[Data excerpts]

- - -

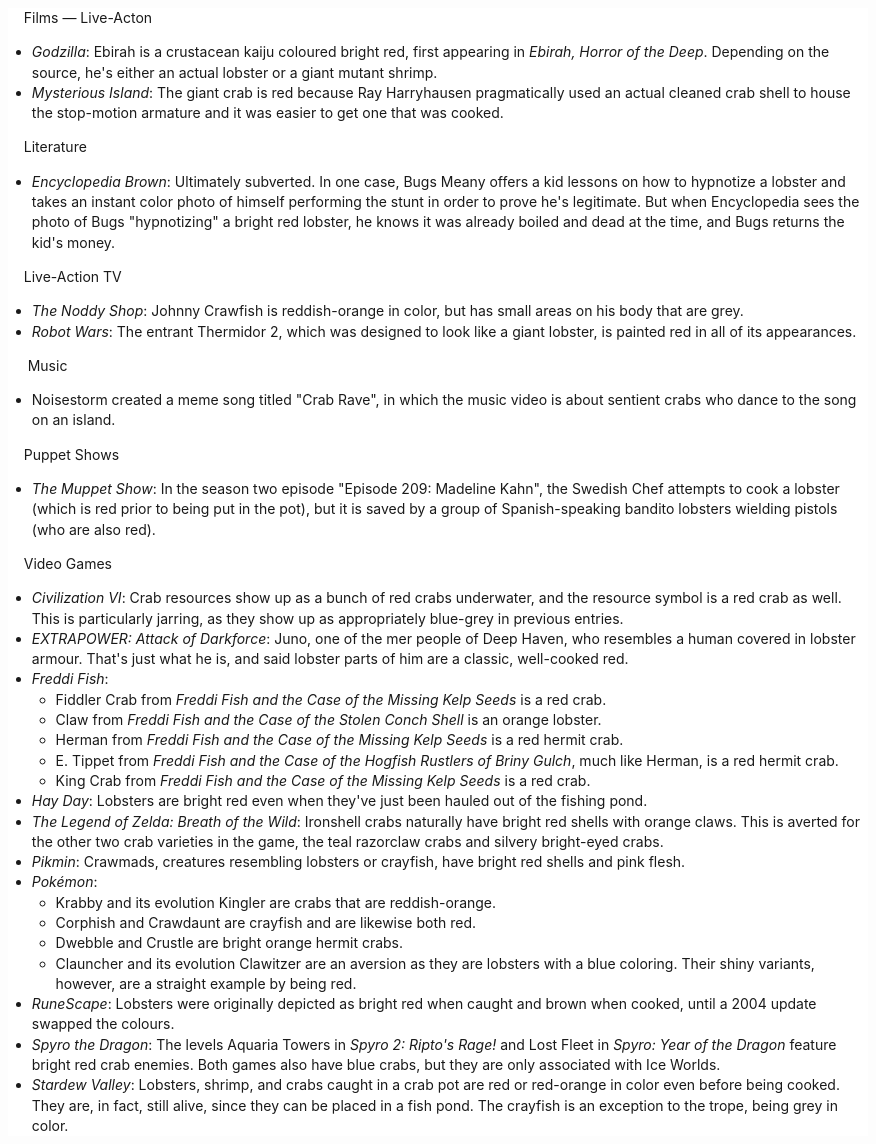     Films — Live-Acton 

-   _Godzilla_: Ebirah is a crustacean kaiju coloured bright red, first appearing in _Ebirah, Horror of the Deep_. Depending on the source, he's either an actual lobster or a giant mutant shrimp.
-   _Mysterious Island_: The giant crab is red because Ray Harryhausen pragmatically used an actual cleaned crab shell to house the stop-motion armature and it was easier to get one that was cooked.

    Literature 

-   _Encyclopedia Brown_: Ultimately subverted. In one case, Bugs Meany offers a kid lessons on how to hypnotize a lobster and takes an instant color photo of himself performing the stunt in order to prove he's legitimate. But when Encyclopedia sees the photo of Bugs "hypnotizing" a bright red lobster, he knows it was already boiled and dead at the time, and Bugs returns the kid's money.

    Live-Action TV 

-   _The Noddy Shop_: Johnny Crawfish is reddish-orange in color, but has small areas on his body that are grey.
-   _Robot Wars_: The entrant Thermidor 2, which was designed to look like a giant lobster, is painted red in all of its appearances.

     Music 

-   Noisestorm created a meme song titled "Crab Rave", in which the music video is about sentient crabs who dance to the song on an island.

    Puppet Shows 

-   _The Muppet Show_: In the season two episode "Episode 209: Madeline Kahn", the Swedish Chef attempts to cook a lobster (which is red prior to being put in the pot), but it is saved by a group of Spanish-speaking bandito lobsters wielding pistols (who are also red).

    Video Games 

-   _Civilization VI_: Crab resources show up as a bunch of red crabs underwater, and the resource symbol is a red crab as well. This is particularly jarring, as they show up as appropriately blue-grey in previous entries.
-   _EXTRAPOWER: Attack of Darkforce_: Juno, one of the mer people of Deep Haven, who resembles a human covered in lobster armour. That's just what he is, and said lobster parts of him are a classic, well-cooked red.
-   _Freddi Fish_:
    -   Fiddler Crab from _Freddi Fish and the Case of the Missing Kelp Seeds_ is a red crab.
    -   Claw from _Freddi Fish and the Case of the Stolen Conch Shell_ is an orange lobster.
    -   Herman from _Freddi Fish and the Case of the Missing Kelp Seeds_ is a red hermit crab.
    -   E. Tippet from _Freddi Fish and the Case of the Hogfish Rustlers of Briny Gulch_, much like Herman, is a red hermit crab.
    -   King Crab from _Freddi Fish and the Case of the Missing Kelp Seeds_ is a red crab.
-   _Hay Day_: Lobsters are bright red even when they've just been hauled out of the fishing pond.
-   _The Legend of Zelda: Breath of the Wild_: Ironshell crabs naturally have bright red shells with orange claws. This is averted for the other two crab varieties in the game, the teal razorclaw crabs and silvery bright-eyed crabs.
-   _Pikmin_: Crawmads, creatures resembling lobsters or crayfish, have bright red shells and pink flesh.
-   _Pokémon_:
    -   Krabby and its evolution Kingler are crabs that are reddish-orange.
    -   Corphish and Crawdaunt are crayfish and are likewise both red.
    -   Dwebble and Crustle are bright orange hermit crabs.
    -   Clauncher and its evolution Clawitzer are an aversion as they are lobsters with a blue coloring. Their shiny variants, however, are a straight example by being red.
-   _RuneScape_: Lobsters were originally depicted as bright red when caught and brown when cooked, until a 2004 update swapped the colours.
-   _Spyro the Dragon_: The levels Aquaria Towers in _Spyro 2: Ripto's Rage!_ and Lost Fleet in _Spyro: Year of the Dragon_ feature bright red crab enemies. Both games also have blue crabs, but they are only associated with Ice Worlds.
-   _Stardew Valley_: Lobsters, shrimp, and crabs caught in a crab pot are red or red-orange in color even before being cooked. They are, in fact, still alive, since they can be placed in a fish pond. The crayfish is an exception to the trope, being grey in color.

- - -

## What you have to do:
Please reproduce the records above exactly, leaving out every picture.

## Answer box:
     Films — Live-Acton 

-   _Godzilla_: Ebirah is a crustacean kaiju coloured bright red, first appearing in _Ebirah, Horror of the Deep_. Depending on the source, he's either an actual lobster or a giant mutant shrimp.
-   _Mysterious Island_: The giant crab is red because Ray Harryhausen pragmatically used an actual cleaned crab shell to house the stop-motion armature and it was easier to get one that was cooked.

    Literature 

-   _Encyclopedia Brown_: Ultimately subverted. In one case, Bugs Meany offers a kid lessons on how to hypnotize a lobster and takes an instant color photo of himself performing the stunt in order to prove he's legitimate. But when Encyclopedia sees the photo of Bugs "hypnotizing" a bright red lobster, he knows it was already boiled and dead at the time, and Bugs returns the kid's money.

    Live-Action TV 

-   _The Noddy Shop_: Johnny Crawfish is reddish-orange in color, but has small areas on his body that are grey.
-   _Robot Wars_: The entrant Thermidor 2, which was designed to look like a giant lobster, is painted red in all of its appearances.

     Music 

-   Noisestorm created a meme song titled "Crab Rave", in which the music video is about sentient crabs who dance to the song on an island.

    Puppet Shows 

-   _The Muppet Show_: In the season two episode "Episode 209: Madeline Kahn", the Swedish Chef attempts to cook a lobster (which is red prior to being put in the pot), but it is saved by a group of Spanish-speaking bandito lobsters wielding pistols (who are also red).

    Video Games 

-   _Civilization VI_: Crab resources show up as a bunch of red crabs underwater, and the resource symbol is a red crab as well. This is particularly jarring, as they show up as appropriately blue-grey in previous entries.
-   _EXTRAPOWER: Attack of Darkforce_: Juno, one of the mer people of Deep Haven, who resembles a human covered in lobster armour. That's just what he is, and said lobster parts of him are a classic, well-cooked red.
-   _Freddi Fish_:
    -   Fiddler Crab from _Freddi Fish and the Case of the Missing Kelp Seeds_ is a red crab.
    -   Claw from _Freddi Fish and the Case of the Stolen Conch Shell_ is an orange lobster.
    -   Herman from _Freddi Fish and the Case of the Missing Kelp Seeds_ is a red hermit crab.
    -   E. Tippet from _Freddi Fish and the Case of the Hogfish Rustlers of Briny Gulch_, much like Herman, is a red hermit crab.
    -   King Crab from _Freddi Fish and the Case of the Missing Kelp Seeds_ is a red crab.
-   _Hay Day_: Lobsters are bright red even when they've just been hauled out of the fishing pond.
-   _The Legend of Zelda: Breath of the Wild_: Ironshell crabs naturally have bright red shells with orange claws. This is averted for the other two crab varieties in the game, the teal razorclaw crabs and silvery bright-eyed crabs.
-   _Pikmin_: Crawmads, creatures resembling lobsters or crayfish, have bright red shells and pink flesh.
-   _Pokémon_:
    -   Krabby and its evolution Kingler are crabs that are reddish-orange.
    -   Corphish and Crawdaunt are crayfish and are likewise both red.
    -   Dwebble and Crustle are bright orange hermit crabs.
    -   Clauncher and its evolution Clawitzer are an aversion as they are lobsters with a blue coloring. Their shiny variants, however, are a straight example by being red.
-   _RuneScape_: Lobsters were originally depicted as bright red when caught and brown when cooked, until a 2004 update swapped the colours.
-   _Spyro the Dragon_: The levels Aquaria Towers in _Spyro 2: Ripto's Rage!_ and Lost Fleet in _Spyro: Year of the Dragon_ feature bright red crab enemies. Both games also have blue crabs, but they are only associated with Ice Worlds.
-   _Stardew Valley_: Lobsters, shrimp, and crabs caught in a crab pot are red or red-orange in color even before being cooked. They are, in fact, still alive, since they can be placed in a fish pond. The crayfish is an exception to the trope, being grey in color.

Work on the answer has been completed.